[Records from a data source]

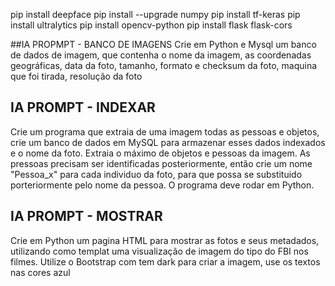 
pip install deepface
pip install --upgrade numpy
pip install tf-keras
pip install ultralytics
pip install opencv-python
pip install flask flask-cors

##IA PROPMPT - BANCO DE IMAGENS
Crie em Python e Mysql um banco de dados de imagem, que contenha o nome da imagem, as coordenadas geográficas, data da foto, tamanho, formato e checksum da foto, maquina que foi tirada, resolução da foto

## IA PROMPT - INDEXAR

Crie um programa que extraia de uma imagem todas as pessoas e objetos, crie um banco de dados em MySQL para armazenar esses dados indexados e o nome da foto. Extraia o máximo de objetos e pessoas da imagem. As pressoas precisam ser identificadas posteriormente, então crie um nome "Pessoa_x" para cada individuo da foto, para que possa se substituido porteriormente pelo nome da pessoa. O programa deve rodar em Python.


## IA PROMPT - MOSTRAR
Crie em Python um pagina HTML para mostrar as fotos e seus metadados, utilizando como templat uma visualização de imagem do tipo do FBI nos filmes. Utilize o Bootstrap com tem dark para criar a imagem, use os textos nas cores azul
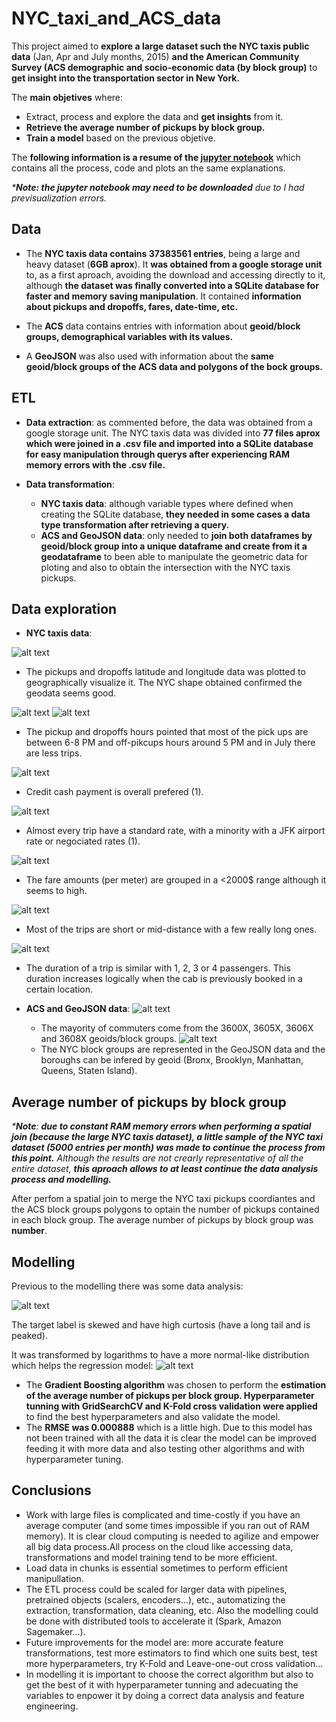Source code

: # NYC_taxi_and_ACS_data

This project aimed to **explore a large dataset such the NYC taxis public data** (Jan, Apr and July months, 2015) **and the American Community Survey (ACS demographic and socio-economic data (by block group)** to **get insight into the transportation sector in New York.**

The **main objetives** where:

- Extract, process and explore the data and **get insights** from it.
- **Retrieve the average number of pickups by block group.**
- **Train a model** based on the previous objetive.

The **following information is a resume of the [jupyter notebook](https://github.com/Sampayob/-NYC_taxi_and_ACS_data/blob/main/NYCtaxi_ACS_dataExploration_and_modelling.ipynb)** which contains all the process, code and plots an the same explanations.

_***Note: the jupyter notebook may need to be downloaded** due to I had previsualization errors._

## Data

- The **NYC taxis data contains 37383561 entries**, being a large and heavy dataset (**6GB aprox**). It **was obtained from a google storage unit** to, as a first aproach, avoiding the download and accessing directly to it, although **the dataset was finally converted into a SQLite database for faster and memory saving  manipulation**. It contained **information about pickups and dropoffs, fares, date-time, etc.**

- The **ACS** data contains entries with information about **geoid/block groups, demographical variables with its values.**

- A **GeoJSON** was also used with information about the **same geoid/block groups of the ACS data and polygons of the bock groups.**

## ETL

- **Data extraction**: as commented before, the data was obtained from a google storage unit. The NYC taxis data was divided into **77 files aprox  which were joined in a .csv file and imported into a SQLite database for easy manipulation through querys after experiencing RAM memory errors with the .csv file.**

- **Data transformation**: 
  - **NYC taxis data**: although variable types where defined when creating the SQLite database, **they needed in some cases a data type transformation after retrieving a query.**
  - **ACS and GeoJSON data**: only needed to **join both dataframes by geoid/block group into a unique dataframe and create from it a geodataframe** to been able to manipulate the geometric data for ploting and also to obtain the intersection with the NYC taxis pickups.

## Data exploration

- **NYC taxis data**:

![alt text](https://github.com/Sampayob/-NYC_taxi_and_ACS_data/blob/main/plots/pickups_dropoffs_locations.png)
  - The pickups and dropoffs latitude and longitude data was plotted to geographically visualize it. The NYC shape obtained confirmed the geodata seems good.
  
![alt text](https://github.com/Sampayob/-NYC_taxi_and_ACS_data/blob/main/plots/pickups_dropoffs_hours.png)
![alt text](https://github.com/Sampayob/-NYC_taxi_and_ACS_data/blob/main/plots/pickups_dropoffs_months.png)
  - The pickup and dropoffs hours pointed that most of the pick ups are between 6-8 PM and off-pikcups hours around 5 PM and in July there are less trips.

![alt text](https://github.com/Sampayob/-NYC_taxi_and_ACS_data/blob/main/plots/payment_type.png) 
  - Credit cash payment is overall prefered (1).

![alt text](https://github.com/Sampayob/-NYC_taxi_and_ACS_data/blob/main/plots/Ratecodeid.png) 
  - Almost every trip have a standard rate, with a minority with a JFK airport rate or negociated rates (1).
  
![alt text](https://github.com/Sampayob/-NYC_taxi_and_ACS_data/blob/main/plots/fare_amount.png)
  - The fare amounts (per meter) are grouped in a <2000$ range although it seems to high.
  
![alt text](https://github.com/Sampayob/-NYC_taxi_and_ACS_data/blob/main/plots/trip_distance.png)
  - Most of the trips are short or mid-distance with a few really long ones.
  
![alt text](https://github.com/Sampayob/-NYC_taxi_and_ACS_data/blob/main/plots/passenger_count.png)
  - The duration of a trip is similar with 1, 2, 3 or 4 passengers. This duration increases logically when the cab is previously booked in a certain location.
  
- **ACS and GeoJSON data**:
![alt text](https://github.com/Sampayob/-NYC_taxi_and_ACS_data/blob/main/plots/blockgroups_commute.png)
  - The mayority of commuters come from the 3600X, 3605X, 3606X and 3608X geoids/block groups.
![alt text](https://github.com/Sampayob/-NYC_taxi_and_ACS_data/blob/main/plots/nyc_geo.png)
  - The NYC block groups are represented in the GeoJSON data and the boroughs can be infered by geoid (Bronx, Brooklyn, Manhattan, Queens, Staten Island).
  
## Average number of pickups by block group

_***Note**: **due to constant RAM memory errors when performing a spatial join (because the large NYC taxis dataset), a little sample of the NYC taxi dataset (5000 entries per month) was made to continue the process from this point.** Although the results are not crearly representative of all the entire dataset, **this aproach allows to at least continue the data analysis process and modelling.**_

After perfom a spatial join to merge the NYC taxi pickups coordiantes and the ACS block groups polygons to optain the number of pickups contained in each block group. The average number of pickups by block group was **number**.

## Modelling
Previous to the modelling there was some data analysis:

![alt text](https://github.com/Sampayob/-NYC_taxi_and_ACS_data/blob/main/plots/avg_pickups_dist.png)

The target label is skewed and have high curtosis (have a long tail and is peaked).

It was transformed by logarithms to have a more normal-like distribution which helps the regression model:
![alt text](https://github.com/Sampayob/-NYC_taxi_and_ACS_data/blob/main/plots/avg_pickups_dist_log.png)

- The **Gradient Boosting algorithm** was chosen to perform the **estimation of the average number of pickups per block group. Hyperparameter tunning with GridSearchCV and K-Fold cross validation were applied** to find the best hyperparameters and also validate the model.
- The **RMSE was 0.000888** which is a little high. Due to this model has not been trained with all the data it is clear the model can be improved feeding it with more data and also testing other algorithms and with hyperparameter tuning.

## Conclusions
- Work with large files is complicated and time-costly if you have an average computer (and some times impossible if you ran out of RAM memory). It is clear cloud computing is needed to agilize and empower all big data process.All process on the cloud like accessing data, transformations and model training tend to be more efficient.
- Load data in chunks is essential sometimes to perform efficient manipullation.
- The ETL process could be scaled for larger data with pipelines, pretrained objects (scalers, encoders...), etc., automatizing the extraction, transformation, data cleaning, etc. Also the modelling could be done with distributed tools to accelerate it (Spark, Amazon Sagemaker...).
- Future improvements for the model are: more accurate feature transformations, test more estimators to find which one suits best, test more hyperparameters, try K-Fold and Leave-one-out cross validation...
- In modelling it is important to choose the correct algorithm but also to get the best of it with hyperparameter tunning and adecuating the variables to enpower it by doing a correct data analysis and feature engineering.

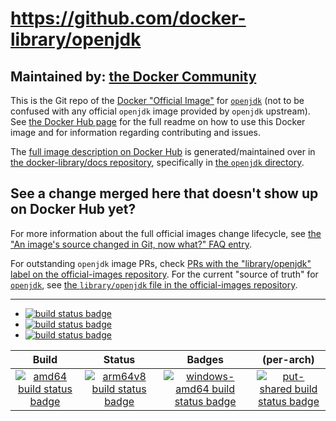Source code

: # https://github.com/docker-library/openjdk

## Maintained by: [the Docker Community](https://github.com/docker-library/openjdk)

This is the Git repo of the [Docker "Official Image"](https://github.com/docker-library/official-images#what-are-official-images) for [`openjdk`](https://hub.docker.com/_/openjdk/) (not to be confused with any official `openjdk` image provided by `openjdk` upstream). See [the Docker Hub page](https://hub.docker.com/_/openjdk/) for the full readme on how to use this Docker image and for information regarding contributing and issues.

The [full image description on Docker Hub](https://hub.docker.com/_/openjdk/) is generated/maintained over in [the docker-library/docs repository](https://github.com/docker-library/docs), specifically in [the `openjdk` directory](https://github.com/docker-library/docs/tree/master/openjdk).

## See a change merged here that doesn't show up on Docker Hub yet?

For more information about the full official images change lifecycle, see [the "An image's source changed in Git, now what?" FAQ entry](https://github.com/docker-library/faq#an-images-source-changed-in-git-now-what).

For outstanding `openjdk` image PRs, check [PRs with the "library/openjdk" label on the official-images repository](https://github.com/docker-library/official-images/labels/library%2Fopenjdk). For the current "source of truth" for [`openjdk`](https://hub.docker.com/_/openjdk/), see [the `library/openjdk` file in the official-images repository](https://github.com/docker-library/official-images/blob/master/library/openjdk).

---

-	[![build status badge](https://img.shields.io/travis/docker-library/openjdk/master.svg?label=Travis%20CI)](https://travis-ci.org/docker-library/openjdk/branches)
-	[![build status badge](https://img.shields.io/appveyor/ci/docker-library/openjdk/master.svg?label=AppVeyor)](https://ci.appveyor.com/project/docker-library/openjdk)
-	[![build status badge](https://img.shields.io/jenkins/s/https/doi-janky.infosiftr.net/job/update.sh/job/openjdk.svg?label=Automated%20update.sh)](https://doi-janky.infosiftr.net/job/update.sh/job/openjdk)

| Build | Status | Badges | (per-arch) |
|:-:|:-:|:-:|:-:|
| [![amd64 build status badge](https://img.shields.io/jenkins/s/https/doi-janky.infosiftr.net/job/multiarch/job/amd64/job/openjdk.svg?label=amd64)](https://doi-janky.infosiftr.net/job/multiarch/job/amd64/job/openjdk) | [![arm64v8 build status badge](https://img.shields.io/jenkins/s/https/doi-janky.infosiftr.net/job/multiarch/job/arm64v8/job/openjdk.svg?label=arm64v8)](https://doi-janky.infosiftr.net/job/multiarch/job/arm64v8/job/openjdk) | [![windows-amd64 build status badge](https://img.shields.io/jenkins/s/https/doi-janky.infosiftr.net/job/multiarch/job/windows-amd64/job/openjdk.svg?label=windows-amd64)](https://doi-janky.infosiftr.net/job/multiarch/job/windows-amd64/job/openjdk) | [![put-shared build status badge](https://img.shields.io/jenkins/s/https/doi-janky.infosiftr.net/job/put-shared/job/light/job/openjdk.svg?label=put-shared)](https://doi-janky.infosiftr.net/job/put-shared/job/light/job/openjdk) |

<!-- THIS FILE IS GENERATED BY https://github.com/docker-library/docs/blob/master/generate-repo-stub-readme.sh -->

TASK DIRECTIONS: Reply with nothing but a number: how many lines of the entries above contain the string "explore"?

REPLY: 2